At the time of these approvals, McWilliams said “questions about the mixing of banking and commerce, and the ability of banks to affiliate with nonfinancial firms, involve complicated policy trade-offs that are best addressed by Congress”: legislative action represented the best path forward to address “applications from groups seeking to establish new banks owned by commercial parents.”
Well, following Donald Trump’s election to a second term in the White House, “commercial parents” and car manufacturers General Motors, Ford, and Stellantis submitted ILC charter applications. Securing these charters would shore up the ranks of carmakers possessing ILC charters, as Toyota and BMW already have them, and would give GM another shot at ILC operation.
While a spokesperson for the OCC told Fintech Nexus that the Board “has not yet acted upon the next step in this rulemaking process,” Michele Alt, Partner at advisory and investment firm Klaros Group and a veteran of the OCC’s Law Department, predicts a litigious double bind if Congress fails to clarify the legal status or process for ILCs. Especially after the Supreme Court threw out the “Chevron decision,” which told courts to follow federal agencies’ interpretations of ambiguous laws, incumbent industry groups (such as the Bank Policy Institute and American Bankers Association) could sue the FDIC if ILC approvals see an uptick on one side, and from rejected ILC applicants on the other side for a lack of regulatory and rulemaking clarity. “Unless there is legislation that will actually eliminate the ILC charter, we’re seeing this super interesting lining up of incumbents against insurgents,” Alt said, anticipating an “opening of the floodgates” for other entities, namely fintechs, if this first wave of ILC applicants are approved.
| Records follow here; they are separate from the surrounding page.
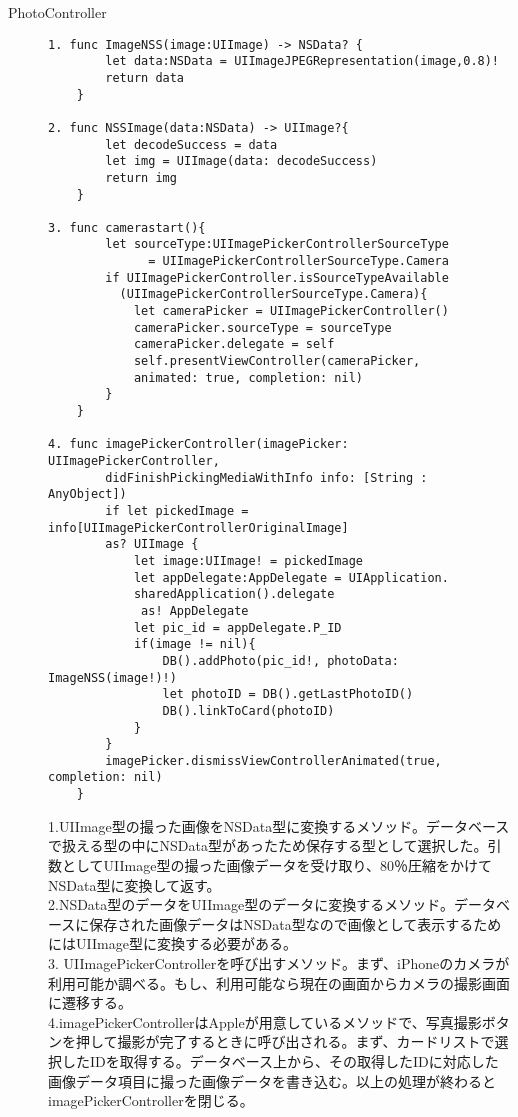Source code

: \begin{description}
\item[PhotoController]\mbox{} 
\begin{lstlisting}[basicstyle=\ttfamily\footnotesize, frame=single]
1. func ImageNSS(image:UIImage) -> NSData? {
        let data:NSData = UIImageJPEGRepresentation(image,0.8)!
        return data
    }
    
2. func NSSImage(data:NSData) -> UIImage?{
        let decodeSuccess = data
        let img = UIImage(data: decodeSuccess)
        return img
    }

3. func camerastart(){
        let sourceType:UIImagePickerControllerSourceType 
        	  = UIImagePickerControllerSourceType.Camera
        if UIImagePickerController.isSourceTypeAvailable
          (UIImagePickerControllerSourceType.Camera){
            let cameraPicker = UIImagePickerController()
            cameraPicker.sourceType = sourceType
            cameraPicker.delegate = self
            self.presentViewController(cameraPicker, 
            animated: true, completion: nil)
        }
    }

4. func imagePickerController(imagePicker: UIImagePickerController, 
        didFinishPickingMediaWithInfo info: [String : AnyObject]) 
        if let pickedImage = info[UIImagePickerControllerOriginalImage] 
        as? UIImage {
            let image:UIImage! = pickedImage
            let appDelegate:AppDelegate = UIApplication.
            sharedApplication().delegate
             as! AppDelegate
            let pic_id = appDelegate.P_ID
            if(image != nil){
                DB().addPhoto(pic_id!, photoData: ImageNSS(image!)!)
                let photoID = DB().getLastPhotoID()
                DB().linkToCard(photoID)
            }
        }
        imagePicker.dismissViewControllerAnimated(true, completion: nil)
    }
 \end{lstlisting}

1.UIImage型の撮った画像をNSData型に変換するメソッド。データベースで扱える型の中にNSData型があったため保存する型として選択した。引数としてUIImage型の撮った画像データを受け取り、80％圧縮をかけてNSData型に変換して返す。\\
2.NSData型のデータをUIImage型のデータに変換するメソッド。データベースに保存された画像データはNSData型なので画像として表示するためにはUIImage型に変換する必要がある。\\
3. UIImagePickerControllerを呼び出すメソッド。まず、iPhoneのカメラが利用可能か調べる。もし、利用可能なら現在の画面からカメラの撮影画面に遷移する。\\
4.imagePickerControllerはAppleが用意しているメソッドで、写真撮影ボタンを押して撮影が完了するときに呼び出される。まず、カードリストで選択したIDを取得する。データベース上から、その取得したIDに対応した画像データ項目に撮った画像データを書き込む。以上の処理が終わるとimagePickerControllerを閉じる。\\


\end{description}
But would those other entities really be fintechs of all stripes — obviating or minimizing the value of BaaS tie-ups? Probably not by biblical proportions. Baker says it’s unlikely that fintechs will surge through such a loophole to secure charters of their own, in part for purely quantitative reasons. If banking activities become a large enough slice of a fintech’s corporate pie, then a fintech’s valuation will be quantified the way a bank’s is — a far smaller figure that would minimize a founder’s equity and throw a wrench in investors’ “rocketship-emoji” returns. This is a valuation concern that Barnes of M1 and B2 said his board has discussed. At the very least, coupled with the FDIC’s requirements for holding companies (assuming these stipulations stick around and aren’t fed into the woodchipper too), that prevents early- and mid-stage fintechs from eyeing ILCs as the way to free themselves from the Green Dots and Coastal Community Banks of the world.
There are also costs involved. Barnes said the de novo process was “10 to 20 times more expensive than purchasing an existing bank, and so it didn’t feel like it was the right economic calculus.” Securing a de novo charter was also a longer process, and could lead to a rejection, while the acquisition of B2 as an individual was a more surefire approach to arrive at a similar goal. Though, Barnes admits, the bank purchase “probably wouldn’t have happened” if it hadn’t happened “towards the end of the first Trump administration.
The ongoing state of the BaaS landscape has compelled some fintech CEOs to contemplate buying banks like Barnes has.
“But I don’t know if they know what they’re signing up for,” Barnes said. “Man, it’s pushed me to the limits. Knowing some of the other people that don’t have the temperament, I think they would not enjoy themselves.”